Seinklok
Om treinen aan te kondigen die van een station vertrokken, werd vanaf 1857 bij de NRS (Nederlandsche Rhijnspoorweg-Maatschappij) de seinklok ingevoerd als vervanger van de optische telegraaf. Ook de Maatschappij tot Exploitatie van Staatsspoorwegen (18 en de HIJSM (Hollandsche IJzeren Spoorweg-Maatschappij) (1871) voerden de seinklok in.
Een seinklok is een metalen zuil met een hoogte van ongeveer 2 meter en een diameter van een meter. In deze zuil is een uurwerk geplaatst, zonder slinger. Boven op de zuil is een bel geplaatst, beschermd tegen het weer door een afdak. De seinklok wordt op afstand bediend door het station vanwaar de trein vertrekt.

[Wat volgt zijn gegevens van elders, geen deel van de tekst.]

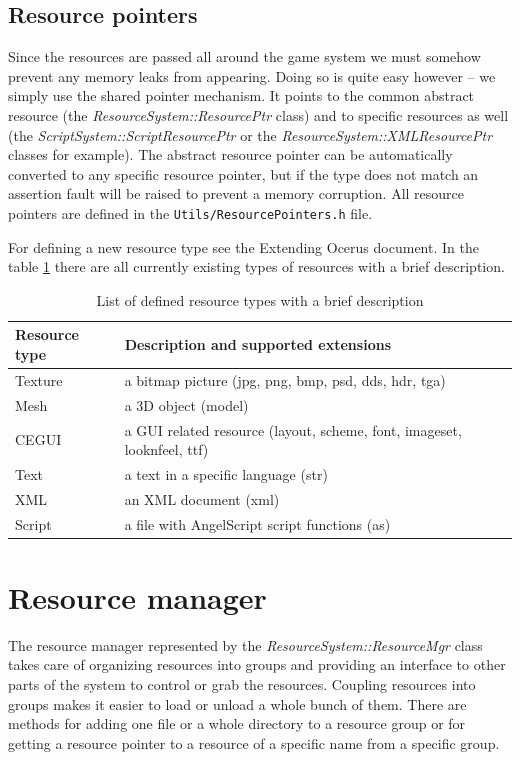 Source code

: \documentclass[a4paper, 12pt]{report}
\begin{document}
\subsection{Resource pointers}

Since the resources are passed all around the game system we must somehow prevent any memory leaks from appearing. Doing so is quite easy however -- we simply use the shared pointer mechanism. It points to the common abstract resource (the \emph{ResourceSystem::ResourcePtr} class) and to specific resources as well (the \emph{ScriptSystem::ScriptResourcePtr} or the \emph{ResourceSystem::XMLResourcePtr} classes for example). The abstract resource pointer can be automatically converted to any specific resource pointer, but if the type does not match an assertion fault will be raised to prevent a memory corruption. All resource pointers are defined in the \verb'Utils/ResourcePointers.h' file.

For defining a new resource type see the Extending Ocerus document. In the table \ref{tab:resource-types} there are all currently existing types of resources with a brief description.

\begin{table}[htbp]
	\centering
		\begin{tabular}{|p{0.20\hsize}|p{0.73\hsize}|}
			\hline
			Resource type & Description and supported extensions\\
			\hline
			Texture & a bitmap picture (jpg, png, bmp, psd, dds, hdr, tga)\\
			Mesh & a 3D object (model)\\
			CEGUI & a GUI related resource (layout, scheme, font, imageset, looknfeel, ttf)\\
			Text & a text in a specific language (str)\\
			XML & an XML document (xml)\\
			Script & a file with AngelScript script functions (as)\\
			\hline
		\end{tabular}
	\caption[List of defined resource types]{List of defined resource types with a brief description}
	\label{tab:resource-types}
\end{table}

\section{Resource manager}

The resource manager represented by the \emph{ResourceSystem::ResourceMgr} class takes care of organizing resources into groups and providing an interface to other parts of the system to control or grab the resources. Coupling resources into groups makes it easier to load or unload a whole bunch of them. There are methods for adding one file or a whole directory to a resource group or for getting a resource pointer to a resource of a specific name from a specific group.
\end{document}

De seinklokken waren veelal te vinden bij overwegen en bedienbare bruggen. Ook bij kleinere stations stond soms een seinklok. Wanneer een trein uit het station vertrekt, wordt een elektrisch signaal via de telegraaflijnen naar een seinklok gestuurd. Hierop wordt de bel in de klok geactiveerd. De overwegwachter, brugwachter of stationsbeambte weet dat er een trein in aantocht is. Hierop kan de overweg gesloten worden of de brug gesloten worden zodat de trein veilig kan passeren.
In 1989 is de laatste seinklok buiten gebruik gesteld.